Singapore has suffered its second attack on private medical records in seven months. This time, the records of around 14 thousand people diagnosed with HIV have been leaked.
Announcement
The Ministry of Health (MOH) released an announcement on Monday. The statement said the police had alerted the MOH that the HIV status of 14,200 people was in the hands of an unauthorised person who has published it online.
Together with these records, the confidential data of 2,400 of their contacts was also leaked.
Details of the Data Records
The records taken were of 5,400 Singapore citizens diagnosed with HIV up to January 2013. Also leaked were the records of 8,800 foreign nationals with HIV up to December 2011.
The data includes names, phone numbers, addresses and HIV test results. Names, phone numbers and addresses were also stolen from 2,400 patents contact records.
MOH Action
The ministry of health has been contacting patients affected by the breach since Saturday. They have also been working to disable access to the records. However, the ministry admitted that whoever took the data, still has it, so they could publish it again.

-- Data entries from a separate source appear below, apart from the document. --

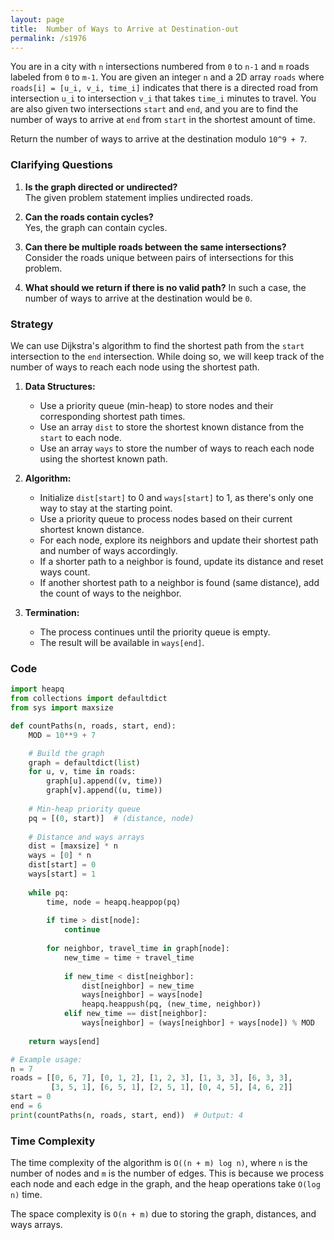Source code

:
 ```yaml
---
layout: page
title:  Number of Ways to Arrive at Destination-out
permalink: /s1976
---
```


You are in a city with `n` intersections numbered from `0` to `n-1` and `m` roads labeled from `0` to `m-1`. You are given an integer `n` and a 2D array `roads` where `roads[i] = [u_i, v_i, time_i]` indicates that there is a directed road from intersection `u_i` to intersection `v_i` that takes `time_i` minutes to travel. You are also given two intersections `start` and `end`, and you are to find the number of ways to arrive at `end` from `start` in the shortest amount of time.

Return the number of ways to arrive at the destination modulo `10^9 + 7`.

### Clarifying Questions

1. **Is the graph directed or undirected?**  
   The given problem statement implies undirected roads.

2. **Can the roads contain cycles?**  
   Yes, the graph can contain cycles.

3. **Can there be multiple roads between the same intersections?**  
   Consider the roads unique between pairs of intersections for this problem.

4. **What should we return if there is no valid path?**
   In such a case, the number of ways to arrive at the destination would be `0`.

### Strategy

We can use Dijkstra's algorithm to find the shortest path from the `start` intersection to the `end` intersection. While doing so, we will keep track of the number of ways to reach each node using the shortest path.

1. **Data Structures:**  
   - Use a priority queue (min-heap) to store nodes and their corresponding shortest path times.
   - Use an array `dist` to store the shortest known distance from the `start` to each node.
   - Use an array `ways` to store the number of ways to reach each node using the shortest known path.

2. **Algorithm:**
   - Initialize `dist[start]` to 0 and `ways[start]` to 1, as there's only one way to stay at the starting point.
   - Use a priority queue to process nodes based on their current shortest known distance.
   - For each node, explore its neighbors and update their shortest path and number of ways accordingly.
   - If a shorter path to a neighbor is found, update its distance and reset ways count.
   - If another shortest path to a neighbor is found (same distance), add the count of ways to the neighbor.

3. **Termination:**
   - The process continues until the priority queue is empty.
   - The result will be available in `ways[end]`.

### Code

```python
import heapq
from collections import defaultdict
from sys import maxsize

def countPaths(n, roads, start, end):
    MOD = 10**9 + 7

    # Build the graph
    graph = defaultdict(list)
    for u, v, time in roads:
        graph[u].append((v, time))
        graph[v].append((u, time))
    
    # Min-heap priority queue
    pq = [(0, start)]  # (distance, node)
    
    # Distance and ways arrays
    dist = [maxsize] * n
    ways = [0] * n
    dist[start] = 0
    ways[start] = 1
    
    while pq:
        time, node = heapq.heappop(pq)
        
        if time > dist[node]:
            continue
        
        for neighbor, travel_time in graph[node]:
            new_time = time + travel_time
            
            if new_time < dist[neighbor]:
                dist[neighbor] = new_time
                ways[neighbor] = ways[node]
                heapq.heappush(pq, (new_time, neighbor))
            elif new_time == dist[neighbor]:
                ways[neighbor] = (ways[neighbor] + ways[node]) % MOD
    
    return ways[end]

# Example usage:
n = 7
roads = [[0, 6, 7], [0, 1, 2], [1, 2, 3], [1, 3, 3], [6, 3, 3], 
         [3, 5, 1], [6, 5, 1], [2, 5, 1], [0, 4, 5], [4, 6, 2]]
start = 0
end = 6
print(countPaths(n, roads, start, end))  # Output: 4
```

### Time Complexity

The time complexity of the algorithm is `O((n + m) log n)`, where `n` is the number of nodes and `m` is the number of edges. This is because we process each node and each edge in the graph, and the heap operations take `O(log n)` time.

The space complexity is `O(n + m)` due to storing the graph, distances, and ways arrays.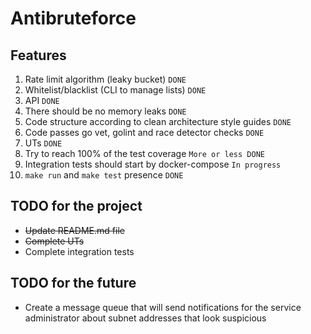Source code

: # Antibruteforce

## Features
1. Rate limit algorithm (leaky bucket) ```DONE```
2. Whitelist/blacklist (CLI to manage lists) ```DONE```
3. API ```DONE```
4. There should be no memory leaks ```DONE```
5. Code structure according to clean architecture style guides ```DONE```
6. Code passes go vet, golint and race detector checks ```DONE```
7. UTs ```DONE```
8. Try to reach 100% of the test coverage ```More or less DONE```
9. Integration tests should start by docker-compose ```In progress```
10. ```make run``` and ```make test``` presence ```DONE```

## TODO for the project
* ~~Update README.md file~~
* ~~Complete UTs~~
* Complete integration tests

## TODO for the future
* Create a message queue that will send notifications for the service administrator about subnet 
addresses that look suspicious
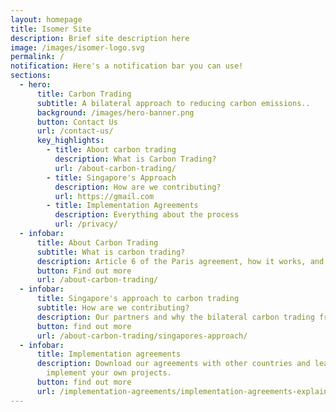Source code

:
 ```yaml
---
layout: homepage
title: Isomer Site
description: Brief site description here
image: /images/isomer-logo.svg
permalink: /
notification: Here's a notification bar you can use!
sections:
  - hero:
      title: Carbon Trading
      subtitle: A bilateral approach to reducing carbon emissions..
      background: /images/hero-banner.png
      button: Contact Us
      url: /contact-us/
      key_highlights:
        - title: About carbon trading
          description: What is Carbon Trading?
          url: /about-carbon-trading/
        - title: Singapore's Approach
          description: How are we contributing?
          url: https://gmail.com
        - title: Implementation Agreements
          description: Everything about the process
          url: /privacy/
  - infobar:
      title: About Carbon Trading
      subtitle: What is carbon trading?
      description: Article 6 of the Paris agreement, how it works, and what it accomplishes.
      button: Find out more
      url: /about-carbon-trading/
  - infobar:
      title: Singapore's approach to carbon trading
      subtitle: How are we contributing?
      description: Our partners and why the bilateral carbon trading framework.
      button: find out more
      url: /about-carbon-trading/singapores-approach/
  - infobar:
      title: Implementation agreements
      description: Download our agreements with other countries and learn how you can
        implement your own projects.
      button: find out more
      url: /implementation-agreements/implementation-agreements-explained/
---
```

The MOH hasn’t specified whether this was a cyber attack, but, they do have a suspicion as to who might have committed this attack.
Suspects
Officers in the ministry are accusing two men, one of whom it says possesses and allegedly published the HIV records. Mikhy K. Farrera Brochez is a US citizen who has been living and working in Singapore from 2008 until 2016. In March 2017, Brochez was convicted of fraud and drug-related crimes, and sentenced to 28 months in prison.
Brochez lied to the Ministry of Manpower about having HIV so he could work. Before 2015, Singapore banned and blacklisted foreign workers with HIV from working.
The other suspect is Brochez’s then-boyfriend, now spouse Dr Ler Teck Siang. Ler was head of the MOH National Public Health Unit until 2013 and was responsible for the safekeeping of the HIV registry.
Ler resigned in 2014 and was charged two years later with failing to take reasonable care of the HIV records.
According to Channel News Asia, Ler supplied his own blood to the government for tests on behalf of Brochez. Ler was sentenced to two years in jail in September 2018.
Heads Up
The MOH apparently got a heads-up relating to Brochez stating he still had data from the HIV registry, and that he allegedly published it online.
Singapore police are asking for assistance from unknown foreign countries as they investigate.